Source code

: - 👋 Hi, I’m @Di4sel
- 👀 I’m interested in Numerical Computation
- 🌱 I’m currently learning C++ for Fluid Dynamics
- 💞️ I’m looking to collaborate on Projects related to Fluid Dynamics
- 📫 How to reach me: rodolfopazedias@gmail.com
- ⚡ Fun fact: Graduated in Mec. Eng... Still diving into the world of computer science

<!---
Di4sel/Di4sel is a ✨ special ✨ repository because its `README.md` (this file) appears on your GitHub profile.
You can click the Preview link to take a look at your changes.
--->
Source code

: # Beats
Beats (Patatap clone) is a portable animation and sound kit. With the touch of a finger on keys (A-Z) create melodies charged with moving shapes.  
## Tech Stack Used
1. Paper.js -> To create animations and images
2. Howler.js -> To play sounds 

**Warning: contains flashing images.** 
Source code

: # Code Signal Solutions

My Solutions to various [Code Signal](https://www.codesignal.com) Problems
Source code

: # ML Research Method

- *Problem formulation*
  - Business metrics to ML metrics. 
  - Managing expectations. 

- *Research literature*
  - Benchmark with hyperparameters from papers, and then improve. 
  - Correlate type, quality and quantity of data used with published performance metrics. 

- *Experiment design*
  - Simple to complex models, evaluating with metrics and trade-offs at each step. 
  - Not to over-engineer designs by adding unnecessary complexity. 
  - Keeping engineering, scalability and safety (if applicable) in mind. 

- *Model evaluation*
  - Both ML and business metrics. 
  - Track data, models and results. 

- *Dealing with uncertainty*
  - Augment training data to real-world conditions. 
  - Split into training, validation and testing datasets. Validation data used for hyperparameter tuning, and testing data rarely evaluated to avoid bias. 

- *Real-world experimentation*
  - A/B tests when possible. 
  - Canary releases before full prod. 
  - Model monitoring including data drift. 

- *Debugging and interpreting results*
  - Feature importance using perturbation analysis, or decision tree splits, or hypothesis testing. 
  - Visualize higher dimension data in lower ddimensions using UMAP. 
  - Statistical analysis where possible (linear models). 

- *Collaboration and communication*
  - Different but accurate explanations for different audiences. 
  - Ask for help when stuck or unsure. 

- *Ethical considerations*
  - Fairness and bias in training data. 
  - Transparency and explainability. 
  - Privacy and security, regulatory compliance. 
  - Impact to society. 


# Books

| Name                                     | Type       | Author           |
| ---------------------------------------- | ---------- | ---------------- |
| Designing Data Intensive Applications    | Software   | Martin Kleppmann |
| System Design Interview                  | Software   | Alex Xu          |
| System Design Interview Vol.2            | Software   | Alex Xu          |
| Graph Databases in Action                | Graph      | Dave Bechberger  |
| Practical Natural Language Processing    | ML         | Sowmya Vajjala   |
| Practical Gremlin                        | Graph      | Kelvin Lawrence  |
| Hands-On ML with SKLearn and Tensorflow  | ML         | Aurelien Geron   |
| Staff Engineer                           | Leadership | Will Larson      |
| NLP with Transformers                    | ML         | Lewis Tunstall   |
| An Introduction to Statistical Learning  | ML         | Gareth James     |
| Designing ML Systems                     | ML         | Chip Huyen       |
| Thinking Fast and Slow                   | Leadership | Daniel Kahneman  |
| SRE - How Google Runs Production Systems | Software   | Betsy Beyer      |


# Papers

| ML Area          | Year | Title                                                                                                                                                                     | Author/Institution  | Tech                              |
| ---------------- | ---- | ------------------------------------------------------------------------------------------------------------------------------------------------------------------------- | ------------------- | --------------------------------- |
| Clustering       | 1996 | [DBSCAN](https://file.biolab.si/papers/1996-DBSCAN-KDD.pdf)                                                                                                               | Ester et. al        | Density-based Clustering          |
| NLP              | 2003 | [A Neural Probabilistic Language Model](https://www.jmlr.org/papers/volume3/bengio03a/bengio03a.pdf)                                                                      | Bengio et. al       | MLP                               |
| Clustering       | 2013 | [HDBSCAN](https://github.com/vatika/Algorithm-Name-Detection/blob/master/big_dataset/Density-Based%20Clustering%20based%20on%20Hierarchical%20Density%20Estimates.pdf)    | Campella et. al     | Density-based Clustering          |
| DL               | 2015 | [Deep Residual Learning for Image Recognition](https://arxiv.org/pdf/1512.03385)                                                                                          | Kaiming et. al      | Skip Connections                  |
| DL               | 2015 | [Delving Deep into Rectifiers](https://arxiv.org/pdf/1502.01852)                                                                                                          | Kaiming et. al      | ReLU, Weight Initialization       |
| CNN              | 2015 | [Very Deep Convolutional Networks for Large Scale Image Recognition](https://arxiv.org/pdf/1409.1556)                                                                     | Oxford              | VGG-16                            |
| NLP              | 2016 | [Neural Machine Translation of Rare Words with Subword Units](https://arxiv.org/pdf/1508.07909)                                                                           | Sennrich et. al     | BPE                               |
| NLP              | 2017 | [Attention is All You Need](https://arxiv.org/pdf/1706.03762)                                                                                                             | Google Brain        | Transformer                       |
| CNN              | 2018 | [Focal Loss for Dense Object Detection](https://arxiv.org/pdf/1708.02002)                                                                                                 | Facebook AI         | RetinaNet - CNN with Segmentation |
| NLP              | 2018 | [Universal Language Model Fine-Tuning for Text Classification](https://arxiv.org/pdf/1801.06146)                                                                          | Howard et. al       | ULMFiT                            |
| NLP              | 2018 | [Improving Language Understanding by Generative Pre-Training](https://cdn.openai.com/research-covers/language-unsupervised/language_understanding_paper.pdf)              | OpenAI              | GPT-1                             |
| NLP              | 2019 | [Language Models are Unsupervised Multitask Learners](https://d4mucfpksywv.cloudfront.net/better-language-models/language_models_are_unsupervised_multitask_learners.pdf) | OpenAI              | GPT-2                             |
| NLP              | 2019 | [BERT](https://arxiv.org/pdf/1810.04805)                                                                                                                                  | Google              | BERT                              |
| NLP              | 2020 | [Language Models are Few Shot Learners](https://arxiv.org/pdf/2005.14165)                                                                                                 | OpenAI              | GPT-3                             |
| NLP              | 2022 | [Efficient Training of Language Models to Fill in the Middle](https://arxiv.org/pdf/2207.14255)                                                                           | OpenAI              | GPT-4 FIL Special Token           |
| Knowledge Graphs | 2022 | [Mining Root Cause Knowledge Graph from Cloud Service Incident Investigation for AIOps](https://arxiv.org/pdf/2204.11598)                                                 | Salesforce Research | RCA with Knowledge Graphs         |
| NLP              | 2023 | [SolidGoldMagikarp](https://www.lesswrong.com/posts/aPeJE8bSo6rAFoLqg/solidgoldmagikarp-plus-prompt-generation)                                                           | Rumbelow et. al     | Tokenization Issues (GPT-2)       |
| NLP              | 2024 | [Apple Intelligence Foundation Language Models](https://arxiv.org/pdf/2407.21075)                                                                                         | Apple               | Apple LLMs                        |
_ _ _ _ _
§ Problem statement:
Exactly as written, please output every entry.

§ Task response:
Source code

: - 👋 Hi, I’m @Di4sel
- 👀 I’m interested in Numerical Computation
- 🌱 I’m currently learning C++ for Fluid Dynamics
- 💞️ I’m looking to collaborate on Projects related to Fluid Dynamics
- 📫 How to reach me: rodolfopazedias@gmail.com
- ⚡ Fun fact: Graduated in Mec. Eng... Still diving into the world of computer science

<!---
Di4sel/Di4sel is a ✨ special ✨ repository because its `README.md` (this file) appears on your GitHub profile.
You can click the Preview link to take a look at your changes.
--->
Source code

: # Beats
Beats (Patatap clone) is a portable animation and sound kit. With the touch of a finger on keys (A-Z) create melodies charged with moving shapes.  
## Tech Stack Used
1. Paper.js -> To create animations and images
2. Howler.js -> To play sounds 

**Warning: contains flashing images.** 
Source code

: # Code Signal Solutions

My Solutions to various [Code Signal](https://www.codesignal.com) Problems
Source code

: # ML Research Method

- *Problem formulation*
  - Business metrics to ML metrics. 
  - Managing expectations. 

- *Research literature*
  - Benchmark with hyperparameters from papers, and then improve. 
  - Correlate type, quality and quantity of data used with published performance metrics. 

- *Experiment design*
  - Simple to complex models, evaluating with metrics and trade-offs at each step. 
  - Not to over-engineer designs by adding unnecessary complexity. 
  - Keeping engineering, scalability and safety (if applicable) in mind. 

- *Model evaluation*
  - Both ML and business metrics. 
  - Track data, models and results. 

- *Dealing with uncertainty*
  - Augment training data to real-world conditions. 
  - Split into training, validation and testing datasets. Validation data used for hyperparameter tuning, and testing data rarely evaluated to avoid bias. 

- *Real-world experimentation*
  - A/B tests when possible. 
  - Canary releases before full prod. 
  - Model monitoring including data drift. 

- *Debugging and interpreting results*
  - Feature importance using perturbation analysis, or decision tree splits, or hypothesis testing. 
  - Visualize higher dimension data in lower ddimensions using UMAP. 
  - Statistical analysis where possible (linear models). 

- *Collaboration and communication*
  - Different but accurate explanations for different audiences. 
  - Ask for help when stuck or unsure. 

- *Ethical considerations*
  - Fairness and bias in training data. 
  - Transparency and explainability. 
  - Privacy and security, regulatory compliance. 
  - Impact to society. 


# Books

| Name                                     | Type       | Author           |
| ---------------------------------------- | ---------- | ---------------- |
| Designing Data Intensive Applications    | Software   | Martin Kleppmann |
| System Design Interview                  | Software   | Alex Xu          |
| System Design Interview Vol.2            | Software   | Alex Xu          |
| Graph Databases in Action                | Graph      | Dave Bechberger  |
| Practical Natural Language Processing    | ML         | Sowmya Vajjala   |
| Practical Gremlin                        | Graph      | Kelvin Lawrence  |
| Hands-On ML with SKLearn and Tensorflow  | ML         | Aurelien Geron   |
| Staff Engineer                           | Leadership | Will Larson      |
| NLP with Transformers                    | ML         | Lewis Tunstall   |
| An Introduction to Statistical Learning  | ML         | Gareth James     |
| Designing ML Systems                     | ML         | Chip Huyen       |
| Thinking Fast and Slow                   | Leadership | Daniel Kahneman  |
| SRE - How Google Runs Production Systems | Software   | Betsy Beyer      |


# Papers

| ML Area          | Year | Title                                                                                                                                                                     | Author/Institution  | Tech                              |
| ---------------- | ---- | ------------------------------------------------------------------------------------------------------------------------------------------------------------------------- | ------------------- | --------------------------------- |
| Clustering       | 1996 | [DBSCAN](https://file.biolab.si/papers/1996-DBSCAN-KDD.pdf)                                                                                                               | Ester et. al        | Density-based Clustering          |
| NLP              | 2003 | [A Neural Probabilistic Language Model](https://www.jmlr.org/papers/volume3/bengio03a/bengio03a.pdf)                                                                      | Bengio et. al       | MLP                               |
| Clustering       | 2013 | [HDBSCAN](https://github.com/vatika/Algorithm-Name-Detection/blob/master/big_dataset/Density-Based%20Clustering%20based%20on%20Hierarchical%20Density%20Estimates.pdf)    | Campella et. al     | Density-based Clustering          |
| DL               | 2015 | [Deep Residual Learning for Image Recognition](https://arxiv.org/pdf/1512.03385)                                                                                          | Kaiming et. al      | Skip Connections                  |
| DL               | 2015 | [Delving Deep into Rectifiers](https://arxiv.org/pdf/1502.01852)                                                                                                          | Kaiming et. al      | ReLU, Weight Initialization       |
| CNN              | 2015 | [Very Deep Convolutional Networks for Large Scale Image Recognition](https://arxiv.org/pdf/1409.1556)                                                                     | Oxford              | VGG-16                            |
| NLP              | 2016 | [Neural Machine Translation of Rare Words with Subword Units](https://arxiv.org/pdf/1508.07909)                                                                           | Sennrich et. al     | BPE                               |
| NLP              | 2017 | [Attention is All You Need](https://arxiv.org/pdf/1706.03762)                                                                                                             | Google Brain        | Transformer                       |
| CNN              | 2018 | [Focal Loss for Dense Object Detection](https://arxiv.org/pdf/1708.02002)                                                                                                 | Facebook AI         | RetinaNet - CNN with Segmentation |
| NLP              | 2018 | [Universal Language Model Fine-Tuning for Text Classification](https://arxiv.org/pdf/1801.06146)                                                                          | Howard et. al       | ULMFiT                            |
| NLP              | 2018 | [Improving Language Understanding by Generative Pre-Training](https://cdn.openai.com/research-covers/language-unsupervised/language_understanding_paper.pdf)              | OpenAI              | GPT-1                             |
| NLP              | 2019 | [Language Models are Unsupervised Multitask Learners](https://d4mucfpksywv.cloudfront.net/better-language-models/language_models_are_unsupervised_multitask_learners.pdf) | OpenAI              | GPT-2                             |
| NLP              | 2019 | [BERT](https://arxiv.org/pdf/1810.04805)                                                                                                                                  | Google              | BERT                              |
| NLP              | 2020 | [Language Models are Few Shot Learners](https://arxiv.org/pdf/2005.14165)                                                                                                 | OpenAI              | GPT-3                             |
| NLP              | 2022 | [Efficient Training of Language Models to Fill in the Middle](https://arxiv.org/pdf/2207.14255)                                                                           | OpenAI              | GPT-4 FIL Special Token           |
| Knowledge Graphs | 2022 | [Mining Root Cause Knowledge Graph from Cloud Service Incident Investigation for AIOps](https://arxiv.org/pdf/2204.11598)                                                 | Salesforce Research | RCA with Knowledge Graphs         |
| NLP              | 2023 | [SolidGoldMagikarp](https://www.lesswrong.com/posts/aPeJE8bSo6rAFoLqg/solidgoldmagikarp-plus-prompt-generation)                                                           | Rumbelow et. al     | Tokenization Issues (GPT-2)       |
| NLP              | 2024 | [Apple Intelligence Foundation Language Models](https://arxiv.org/pdf/2407.21075)                                                                                         | Apple               | Apple LLMs                        |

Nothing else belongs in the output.